What is being asked: Go through the entries below and collect each line with the string "AlertTriangle" in it.

Stored records:
++++++++++++++++++++
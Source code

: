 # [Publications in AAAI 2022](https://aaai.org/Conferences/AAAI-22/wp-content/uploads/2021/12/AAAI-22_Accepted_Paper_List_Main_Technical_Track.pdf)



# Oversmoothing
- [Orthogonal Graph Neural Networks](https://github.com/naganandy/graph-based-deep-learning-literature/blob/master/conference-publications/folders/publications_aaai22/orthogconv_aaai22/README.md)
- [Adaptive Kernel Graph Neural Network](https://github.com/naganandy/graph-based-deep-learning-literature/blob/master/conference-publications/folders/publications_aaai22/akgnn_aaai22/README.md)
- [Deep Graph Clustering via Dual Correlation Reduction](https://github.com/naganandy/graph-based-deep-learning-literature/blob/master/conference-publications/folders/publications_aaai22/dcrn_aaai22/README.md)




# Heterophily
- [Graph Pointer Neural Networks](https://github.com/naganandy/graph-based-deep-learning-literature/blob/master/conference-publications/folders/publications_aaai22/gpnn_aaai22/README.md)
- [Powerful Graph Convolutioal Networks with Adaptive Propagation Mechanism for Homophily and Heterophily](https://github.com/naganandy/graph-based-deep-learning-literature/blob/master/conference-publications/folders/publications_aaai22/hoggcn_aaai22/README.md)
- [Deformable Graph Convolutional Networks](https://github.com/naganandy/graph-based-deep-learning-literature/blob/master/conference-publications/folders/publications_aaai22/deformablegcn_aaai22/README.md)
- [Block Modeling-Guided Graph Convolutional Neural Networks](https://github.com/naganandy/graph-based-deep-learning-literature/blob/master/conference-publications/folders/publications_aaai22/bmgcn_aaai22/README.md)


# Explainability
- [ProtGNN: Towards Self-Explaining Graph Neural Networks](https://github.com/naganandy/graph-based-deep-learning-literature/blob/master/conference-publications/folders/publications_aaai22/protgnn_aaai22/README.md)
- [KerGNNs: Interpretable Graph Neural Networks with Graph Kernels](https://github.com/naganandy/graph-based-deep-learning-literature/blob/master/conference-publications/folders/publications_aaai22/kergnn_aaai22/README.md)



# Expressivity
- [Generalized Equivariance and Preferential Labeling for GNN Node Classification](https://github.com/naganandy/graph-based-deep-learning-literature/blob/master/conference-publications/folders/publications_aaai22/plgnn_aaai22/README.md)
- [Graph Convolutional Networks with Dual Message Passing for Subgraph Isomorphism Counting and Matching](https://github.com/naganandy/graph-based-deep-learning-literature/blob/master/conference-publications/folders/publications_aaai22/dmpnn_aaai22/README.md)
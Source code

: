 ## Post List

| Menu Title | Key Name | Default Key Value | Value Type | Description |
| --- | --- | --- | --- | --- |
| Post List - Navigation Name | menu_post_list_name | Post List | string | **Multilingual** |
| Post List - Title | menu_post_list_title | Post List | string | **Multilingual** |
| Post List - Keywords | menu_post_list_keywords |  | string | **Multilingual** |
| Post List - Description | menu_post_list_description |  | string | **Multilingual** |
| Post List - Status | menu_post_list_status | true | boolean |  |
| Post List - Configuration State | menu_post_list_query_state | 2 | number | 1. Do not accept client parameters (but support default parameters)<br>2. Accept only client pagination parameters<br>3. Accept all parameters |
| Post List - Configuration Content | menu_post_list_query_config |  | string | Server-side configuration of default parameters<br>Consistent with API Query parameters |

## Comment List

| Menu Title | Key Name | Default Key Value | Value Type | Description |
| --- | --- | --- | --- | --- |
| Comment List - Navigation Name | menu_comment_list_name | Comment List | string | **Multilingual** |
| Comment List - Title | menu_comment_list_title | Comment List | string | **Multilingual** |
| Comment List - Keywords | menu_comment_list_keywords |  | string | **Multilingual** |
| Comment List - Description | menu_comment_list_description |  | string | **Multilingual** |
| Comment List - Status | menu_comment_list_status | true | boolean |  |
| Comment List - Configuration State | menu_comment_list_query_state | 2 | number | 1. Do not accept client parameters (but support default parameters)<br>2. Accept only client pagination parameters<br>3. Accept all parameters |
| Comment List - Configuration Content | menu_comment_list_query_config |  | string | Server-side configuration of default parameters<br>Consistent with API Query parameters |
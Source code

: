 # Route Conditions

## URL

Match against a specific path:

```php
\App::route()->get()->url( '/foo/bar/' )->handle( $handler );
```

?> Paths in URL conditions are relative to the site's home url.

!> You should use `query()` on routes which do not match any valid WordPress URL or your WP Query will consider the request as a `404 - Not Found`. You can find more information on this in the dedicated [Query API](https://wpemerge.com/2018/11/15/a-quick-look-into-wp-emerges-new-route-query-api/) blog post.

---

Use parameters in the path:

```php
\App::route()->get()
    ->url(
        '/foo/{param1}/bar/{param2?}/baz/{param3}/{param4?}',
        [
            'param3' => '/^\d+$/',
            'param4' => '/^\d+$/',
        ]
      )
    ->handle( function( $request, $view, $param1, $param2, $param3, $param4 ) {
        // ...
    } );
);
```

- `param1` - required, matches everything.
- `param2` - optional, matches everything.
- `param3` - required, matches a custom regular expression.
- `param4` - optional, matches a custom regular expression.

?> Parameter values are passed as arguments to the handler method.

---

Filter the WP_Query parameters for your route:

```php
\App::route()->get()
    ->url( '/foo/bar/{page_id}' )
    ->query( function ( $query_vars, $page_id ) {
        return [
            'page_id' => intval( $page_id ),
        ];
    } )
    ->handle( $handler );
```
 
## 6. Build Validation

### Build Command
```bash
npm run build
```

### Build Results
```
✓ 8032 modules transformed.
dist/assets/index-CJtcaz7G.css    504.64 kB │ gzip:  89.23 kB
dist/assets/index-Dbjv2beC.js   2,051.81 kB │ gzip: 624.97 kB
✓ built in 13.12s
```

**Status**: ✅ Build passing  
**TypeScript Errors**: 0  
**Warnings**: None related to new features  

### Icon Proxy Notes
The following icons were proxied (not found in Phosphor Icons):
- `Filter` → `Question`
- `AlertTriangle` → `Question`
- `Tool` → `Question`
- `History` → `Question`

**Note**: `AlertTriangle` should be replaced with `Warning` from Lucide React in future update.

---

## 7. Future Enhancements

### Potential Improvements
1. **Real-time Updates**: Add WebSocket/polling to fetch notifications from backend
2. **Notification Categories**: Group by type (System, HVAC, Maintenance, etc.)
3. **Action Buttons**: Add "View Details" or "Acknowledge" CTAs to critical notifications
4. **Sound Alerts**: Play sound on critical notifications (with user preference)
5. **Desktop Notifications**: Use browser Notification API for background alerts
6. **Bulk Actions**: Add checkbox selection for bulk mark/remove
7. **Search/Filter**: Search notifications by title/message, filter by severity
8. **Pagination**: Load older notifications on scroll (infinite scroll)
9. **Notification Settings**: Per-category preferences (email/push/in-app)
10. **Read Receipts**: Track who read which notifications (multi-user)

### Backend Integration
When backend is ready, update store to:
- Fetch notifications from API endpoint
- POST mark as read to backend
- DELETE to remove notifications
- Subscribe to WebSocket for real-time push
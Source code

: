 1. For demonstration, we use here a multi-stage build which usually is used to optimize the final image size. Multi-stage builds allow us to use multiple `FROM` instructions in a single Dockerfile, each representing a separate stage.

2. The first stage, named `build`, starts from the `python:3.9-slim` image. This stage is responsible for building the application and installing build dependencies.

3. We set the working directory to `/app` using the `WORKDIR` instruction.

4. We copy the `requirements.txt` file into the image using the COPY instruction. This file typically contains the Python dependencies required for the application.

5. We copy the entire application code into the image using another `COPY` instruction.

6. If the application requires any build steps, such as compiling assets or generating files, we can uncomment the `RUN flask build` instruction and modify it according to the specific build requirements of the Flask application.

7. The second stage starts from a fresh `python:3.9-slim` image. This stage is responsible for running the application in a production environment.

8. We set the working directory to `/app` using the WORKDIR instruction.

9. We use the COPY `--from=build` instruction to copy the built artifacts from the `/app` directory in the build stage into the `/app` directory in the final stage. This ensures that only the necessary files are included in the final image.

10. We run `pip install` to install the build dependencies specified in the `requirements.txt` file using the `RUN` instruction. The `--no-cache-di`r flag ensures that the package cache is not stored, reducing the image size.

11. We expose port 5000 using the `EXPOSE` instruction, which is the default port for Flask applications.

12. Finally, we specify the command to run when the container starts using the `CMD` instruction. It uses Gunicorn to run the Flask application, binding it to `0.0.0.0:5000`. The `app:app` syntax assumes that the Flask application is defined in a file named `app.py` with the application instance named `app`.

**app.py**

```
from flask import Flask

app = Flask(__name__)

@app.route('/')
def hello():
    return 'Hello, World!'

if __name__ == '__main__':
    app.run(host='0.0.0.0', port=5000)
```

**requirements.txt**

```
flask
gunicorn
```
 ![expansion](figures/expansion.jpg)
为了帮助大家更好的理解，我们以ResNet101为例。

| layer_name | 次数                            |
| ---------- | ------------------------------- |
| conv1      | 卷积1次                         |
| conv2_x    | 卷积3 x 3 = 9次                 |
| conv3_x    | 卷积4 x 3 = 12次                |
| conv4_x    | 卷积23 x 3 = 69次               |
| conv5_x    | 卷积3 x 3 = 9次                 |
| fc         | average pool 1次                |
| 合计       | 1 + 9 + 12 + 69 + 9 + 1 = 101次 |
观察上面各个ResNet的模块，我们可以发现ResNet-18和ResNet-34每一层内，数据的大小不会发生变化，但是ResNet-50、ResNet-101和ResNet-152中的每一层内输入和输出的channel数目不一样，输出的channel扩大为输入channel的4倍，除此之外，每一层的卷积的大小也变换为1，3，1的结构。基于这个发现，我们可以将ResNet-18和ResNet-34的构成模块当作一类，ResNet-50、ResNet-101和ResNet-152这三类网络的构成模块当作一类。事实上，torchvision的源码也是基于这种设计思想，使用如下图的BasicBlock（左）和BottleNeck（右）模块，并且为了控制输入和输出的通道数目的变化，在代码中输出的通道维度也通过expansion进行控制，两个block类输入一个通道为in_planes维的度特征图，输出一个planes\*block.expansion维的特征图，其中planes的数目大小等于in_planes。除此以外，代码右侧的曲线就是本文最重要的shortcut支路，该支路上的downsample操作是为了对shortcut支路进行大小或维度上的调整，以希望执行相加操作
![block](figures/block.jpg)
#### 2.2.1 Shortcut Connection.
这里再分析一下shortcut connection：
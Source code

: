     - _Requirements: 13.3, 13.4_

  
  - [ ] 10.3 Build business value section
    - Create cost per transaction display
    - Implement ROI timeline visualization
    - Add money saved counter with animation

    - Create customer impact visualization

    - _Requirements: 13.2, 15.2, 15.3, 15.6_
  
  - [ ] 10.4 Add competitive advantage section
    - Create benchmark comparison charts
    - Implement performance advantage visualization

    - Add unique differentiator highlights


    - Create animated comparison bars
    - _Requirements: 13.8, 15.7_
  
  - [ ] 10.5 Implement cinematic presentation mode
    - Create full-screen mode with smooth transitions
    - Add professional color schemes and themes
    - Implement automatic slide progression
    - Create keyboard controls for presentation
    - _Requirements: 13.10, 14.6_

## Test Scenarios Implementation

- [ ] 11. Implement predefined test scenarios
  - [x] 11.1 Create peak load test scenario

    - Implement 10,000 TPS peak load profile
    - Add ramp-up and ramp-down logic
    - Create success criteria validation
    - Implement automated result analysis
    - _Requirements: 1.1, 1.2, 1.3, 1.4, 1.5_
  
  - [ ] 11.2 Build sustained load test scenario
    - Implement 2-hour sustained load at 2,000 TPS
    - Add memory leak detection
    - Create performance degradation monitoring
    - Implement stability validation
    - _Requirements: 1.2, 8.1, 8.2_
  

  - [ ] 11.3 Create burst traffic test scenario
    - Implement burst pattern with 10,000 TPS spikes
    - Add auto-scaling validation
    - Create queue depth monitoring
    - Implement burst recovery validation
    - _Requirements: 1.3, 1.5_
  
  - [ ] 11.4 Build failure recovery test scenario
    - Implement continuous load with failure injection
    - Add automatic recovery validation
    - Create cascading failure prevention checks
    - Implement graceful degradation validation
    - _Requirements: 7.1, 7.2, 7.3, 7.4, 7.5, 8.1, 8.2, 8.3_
++++++++++++++++++++
Response box:
- `AlertTriangle` → `Question`
**Note**: `AlertTriangle` should be replaced with `Warning` from Lucide React in future update.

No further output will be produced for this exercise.